La Première Guerre mondiale a marqué un tournant dans l'histoire de l'art et de la littérature, incitant les artistes et les écrivains à explorer de nouvelles formes d'expression pour rendre compte de l'horreur et de la violence du conflit. La mitrailleuse, symbole de la guerre industrielle et de la mort de masse, est devenue un motif récurrent dans les œuvres de cette époque.
La létalité de la guerre contemporaine s’explique en partie par l’introduction de techniques qui ont rendu le tir automatique, et donc la capacité de tirer en rafales, possible. Historiquement, cette technique joue un rôle de premier plan dans la détermination des formes qu’ont pris les conflits « sur le terrain », en particulier à partir de la Première guerre mondiale.
L’ambition de pouvoir produire des armes capables de tirer sur un mode automatique est loin d’être un phénomène contemporain. Au xviie siècle déjà, on s’interroge sur la possibilité de récupérer l’énergie produite lors du tir afin de réamorcer une arme. L’éjection d’une balle hors d’un canon repose sur la combustion de la poudre qui génère des gaz en expansion. C’est aussi ce processus qui est à l’origine du recul. Plusieurs siècles de tâtonnements techniques sont nécessaires pour parvenir à canaliser le surplus d’énergie (qui n’est donc pas, ou plus utile, à l’expulsion de la balle en direction de sa cible) dans le but de produire un tir automatique.

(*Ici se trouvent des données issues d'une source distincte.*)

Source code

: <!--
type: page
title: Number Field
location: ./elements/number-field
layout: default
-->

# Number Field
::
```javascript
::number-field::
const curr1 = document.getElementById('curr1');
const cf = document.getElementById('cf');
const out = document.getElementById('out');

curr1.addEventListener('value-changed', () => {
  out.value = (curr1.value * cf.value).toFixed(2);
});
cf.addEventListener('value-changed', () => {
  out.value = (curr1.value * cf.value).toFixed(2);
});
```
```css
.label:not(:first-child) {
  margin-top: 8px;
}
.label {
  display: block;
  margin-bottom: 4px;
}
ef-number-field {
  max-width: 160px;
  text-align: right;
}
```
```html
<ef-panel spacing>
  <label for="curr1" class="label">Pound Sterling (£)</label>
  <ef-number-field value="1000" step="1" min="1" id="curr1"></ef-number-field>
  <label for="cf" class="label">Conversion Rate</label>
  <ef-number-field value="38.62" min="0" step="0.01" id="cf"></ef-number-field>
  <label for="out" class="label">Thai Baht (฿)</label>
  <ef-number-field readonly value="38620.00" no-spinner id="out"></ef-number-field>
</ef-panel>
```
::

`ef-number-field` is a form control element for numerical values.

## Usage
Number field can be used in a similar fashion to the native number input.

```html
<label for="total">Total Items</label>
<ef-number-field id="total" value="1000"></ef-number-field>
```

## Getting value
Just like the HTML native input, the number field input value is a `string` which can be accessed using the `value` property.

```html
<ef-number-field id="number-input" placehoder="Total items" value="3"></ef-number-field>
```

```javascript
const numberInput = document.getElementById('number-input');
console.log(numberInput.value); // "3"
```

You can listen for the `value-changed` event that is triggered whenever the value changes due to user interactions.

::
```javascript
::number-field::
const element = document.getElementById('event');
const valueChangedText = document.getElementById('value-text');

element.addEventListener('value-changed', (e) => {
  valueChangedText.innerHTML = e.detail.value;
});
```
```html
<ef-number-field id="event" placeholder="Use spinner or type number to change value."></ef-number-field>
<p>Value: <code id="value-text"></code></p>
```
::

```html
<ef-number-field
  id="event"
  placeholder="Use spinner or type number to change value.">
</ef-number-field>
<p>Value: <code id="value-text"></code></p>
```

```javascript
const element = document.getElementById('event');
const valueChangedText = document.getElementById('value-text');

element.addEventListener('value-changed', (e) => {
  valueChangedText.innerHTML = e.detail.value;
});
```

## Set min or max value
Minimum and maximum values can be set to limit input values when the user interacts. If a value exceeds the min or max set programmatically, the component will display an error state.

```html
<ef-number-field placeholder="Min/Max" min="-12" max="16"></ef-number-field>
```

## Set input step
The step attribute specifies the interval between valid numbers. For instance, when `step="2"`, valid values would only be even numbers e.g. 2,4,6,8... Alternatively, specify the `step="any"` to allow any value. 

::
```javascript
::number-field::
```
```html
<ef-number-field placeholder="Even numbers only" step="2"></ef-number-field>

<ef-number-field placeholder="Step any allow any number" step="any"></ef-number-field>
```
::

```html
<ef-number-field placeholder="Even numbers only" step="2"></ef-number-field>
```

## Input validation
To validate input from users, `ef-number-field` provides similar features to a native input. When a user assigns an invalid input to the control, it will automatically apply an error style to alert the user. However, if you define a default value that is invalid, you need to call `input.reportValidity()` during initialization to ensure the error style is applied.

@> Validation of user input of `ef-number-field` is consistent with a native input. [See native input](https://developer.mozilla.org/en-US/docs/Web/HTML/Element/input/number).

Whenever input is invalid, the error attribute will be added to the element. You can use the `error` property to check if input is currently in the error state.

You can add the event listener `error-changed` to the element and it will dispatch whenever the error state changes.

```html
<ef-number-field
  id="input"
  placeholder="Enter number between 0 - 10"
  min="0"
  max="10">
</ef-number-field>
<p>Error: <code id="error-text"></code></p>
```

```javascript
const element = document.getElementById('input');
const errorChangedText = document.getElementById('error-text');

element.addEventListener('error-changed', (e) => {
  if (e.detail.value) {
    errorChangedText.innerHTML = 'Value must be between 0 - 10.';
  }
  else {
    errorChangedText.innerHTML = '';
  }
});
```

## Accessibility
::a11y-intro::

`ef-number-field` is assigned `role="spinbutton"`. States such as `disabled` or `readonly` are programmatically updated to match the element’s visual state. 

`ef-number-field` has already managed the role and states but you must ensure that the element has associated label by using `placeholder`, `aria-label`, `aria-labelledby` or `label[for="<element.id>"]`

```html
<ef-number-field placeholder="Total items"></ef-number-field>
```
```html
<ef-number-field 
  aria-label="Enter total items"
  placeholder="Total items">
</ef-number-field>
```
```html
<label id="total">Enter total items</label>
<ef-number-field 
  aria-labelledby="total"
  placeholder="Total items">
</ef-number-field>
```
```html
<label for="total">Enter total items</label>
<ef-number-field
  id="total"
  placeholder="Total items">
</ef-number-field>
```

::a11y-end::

En 1851, le terme « mitrailleuse » est forgé par le capitaine belge Fafschamps qui conçoit une arme basée sur un barillet activé manuellement. À partir d’un principe de fonctionnement proche de celui du pistolet Colt à six coups, l’arme est capable de tirer en rafale. Pour la postérité, la « première » mitrailleuse est celle de l’Américain Richard Gatling. La Gatling gagne rapidement en célébrité, y compris en dehors des frontières américaines.
En 1879, les Britanniques utilisent une Gatling contre les Zoulous. D’après certains témoignages, l’arme tuera 473 Africains en quelques minutes. À partir des années 1890, les armes s’améliorent encore sur le plan technique. En 1898, les Britanniques recourent entre autres à leurs mitrailleuses lors de la bataille d’Omdurman au Soudan. Ils tuent 10 883 Derviches et en blessent 16 000, alors qu’ils ne perdent eux-mêmes que 28 soldats.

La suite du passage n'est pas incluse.